----- Data

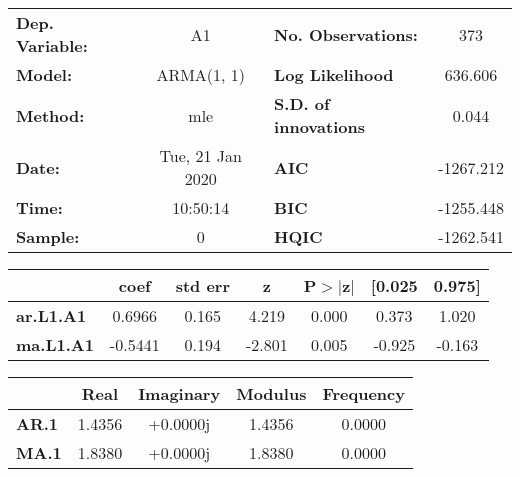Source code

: \begin{center}
\begin{tabular}{lclc}
\toprule
\textbf{Dep. Variable:} &             A1            & \textbf{  No. Observations:  } &            373             \\
\textbf{Model:}         &         ARMA(1, 1)        & \textbf{  Log Likelihood     } &          636.606           \\
\textbf{Method:}        &            mle            & \textbf{  S.D. of innovations} &           0.044            \\
\textbf{Date:}          &      Tue, 21 Jan 2020     & \textbf{  AIC                } &         -1267.212          \\
\textbf{Time:}          &          10:50:14         & \textbf{  BIC                } &         -1255.448          \\
\textbf{Sample:}        &             0             & \textbf{  HQIC               } &         -1262.541          \\
\bottomrule
\end{tabular}
\begin{tabular}{lcccccc}
                  & \textbf{coef} & \textbf{std err} & \textbf{z} & \textbf{P$>$$|$z$|$} & \textbf{[0.025} & \textbf{0.975]}  \\
\midrule
\textbf{ar.L1.A1} &       0.6966  &        0.165     &     4.219  &         0.000        &        0.373    &        1.020     \\
\textbf{ma.L1.A1} &      -0.5441  &        0.194     &    -2.801  &         0.005        &       -0.925    &       -0.163     \\
\bottomrule
\end{tabular}
\begin{tabular}{lcccc}
              & \textbf{            Real} & \textbf{         Imaginary} & \textbf{         Modulus} & \textbf{        Frequency}  \\
\midrule
\textbf{AR.1} &                1.4356     &                +0.0000j     &                1.4356     &                0.0000       \\
\textbf{MA.1} &                1.8380     &                +0.0000j     &                1.8380     &                0.0000       \\
\bottomrule
\end{tabular}
\end{center}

----------

What is expected —
Transcribe every entry word for word, excluding images.

Output below —
Source code

: \begin{center}
\begin{tabular}{lclc}
\toprule
\textbf{Dep. Variable:} &             A1            & \textbf{  No. Observations:  } &            373             \\
\textbf{Model:}         &         ARMA(1, 1)        & \textbf{  Log Likelihood     } &          636.606           \\
\textbf{Method:}        &            mle            & \textbf{  S.D. of innovations} &           0.044            \\
\textbf{Date:}          &      Tue, 21 Jan 2020     & \textbf{  AIC                } &         -1267.212          \\
\textbf{Time:}          &          10:50:14         & \textbf{  BIC                } &         -1255.448          \\
\textbf{Sample:}        &             0             & \textbf{  HQIC               } &         -1262.541          \\
\bottomrule
\end{tabular}
\begin{tabular}{lcccccc}
                  & \textbf{coef} & \textbf{std err} & \textbf{z} & \textbf{P$>$$|$z$|$} & \textbf{[0.025} & \textbf{0.975]}  \\
\midrule
\textbf{ar.L1.A1} &       0.6966  &        0.165     &     4.219  &         0.000        &        0.373    &        1.020     \\
\textbf{ma.L1.A1} &      -0.5441  &        0.194     &    -2.801  &         0.005        &       -0.925    &       -0.163     \\
\bottomrule
\end{tabular}
\begin{tabular}{lcccc}
              & \textbf{            Real} & \textbf{         Imaginary} & \textbf{         Modulus} & \textbf{        Frequency}  \\
\midrule
\textbf{AR.1} &                1.4356     &                +0.0000j     &                1.4356     &                0.0000       \\
\textbf{MA.1} &                1.8380     &                +0.0000j     &                1.8380     &                0.0000       \\
\bottomrule
\end{tabular}
\end{center}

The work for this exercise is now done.